● Work item
Every line from the one with "git commit -m" through the end of the material should be written out character for character. Lines before it are excluded.
=== Section Start ===
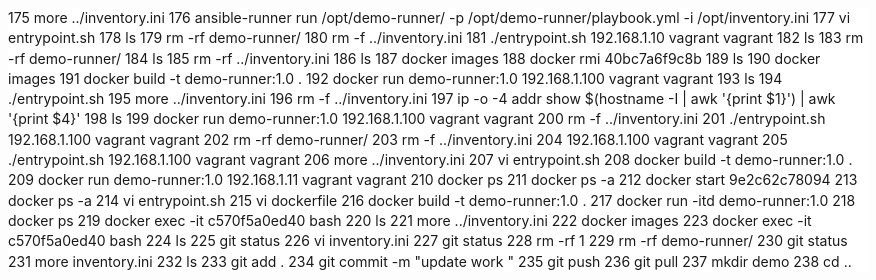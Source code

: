   175  more ../inventory.ini 
  176  ansible-runner run  /opt/demo-runner/ -p /opt/demo-runner/playbook.yml -i /opt/inventory.ini 
  177  vi entrypoint.sh 
  178  ls
  179  rm -rf demo-runner/
  180  rm -f ../inventory.ini 
  181  ./entrypoint.sh 192.168.1.10 vagrant vagrant
  182  ls
  183  rm -rf demo-runner/
  184  ls
  185  rm -rf ../inventory.ini 
  186  ls
  187  docker images
  188  docker rmi 40bc7a6f9c8b
  189  ls
  190  docker images
  191  docker build -t demo-runner:1.0 .
  192  docker run demo-runner:1.0 192.168.1.100 vagrant vagrant
  193  ls 
  194  ./entrypoint.sh 
  195  more ../inventory.ini 
  196  rm -f ../inventory.ini 
  197  ip -o -4 addr show $(hostname -I | awk '{print $1}') | awk '{print $4}'
  198  ls
  199  docker run demo-runner:1.0 192.168.1.100 vagrant vagrant
  200  rm -f ../inventory.ini 
  201  ./entrypoint.sh 192.168.1.100 vagrant vagrant
  202  rm -rf demo-runner/
  203  rm -f ../inventory.ini 
  204  192.168.1.100 vagrant vagrant
  205  ./entrypoint.sh 192.168.1.100 vagrant vagrant
  206  more ../inventory.ini 
  207  vi entrypoint.sh 
  208  docker build -t demo-runner:1.0 .
  209  docker run demo-runner:1.0 192.168.1.11 vagrant vagrant
  210  docker ps
  211  docker ps -a
  212  docker start 9e2c62c78094
  213  docker ps -a
  214  vi entrypoint.sh 
  215  vi dockerfile
  216  docker build -t demo-runner:1.0 .
  217  docker run -itd demo-runner:1.0 
  218  docker ps
  219  docker exec -it c570f5a0ed40 bash
  220  ls
  221  more ../inventory.ini 
  222  docker images
  223  docker exec -it c570f5a0ed40 bash
  224  ls
  225  git status
  226  vi inventory.ini
  227  git status
  228  rm -rf 1
  229  rm -rf demo-runner/
  230  git status
  231  more inventory.ini 
  232  ls
  233  git add .
  234  git commit -m "update work "
  235  git push
  236  git pull
  237  mkdir demo
  238  cd ..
=== Section End ===
● Answer for the task
  234  git commit -m "update work "
  235  git push
  236  git pull
  237  mkdir demo
  238  cd ..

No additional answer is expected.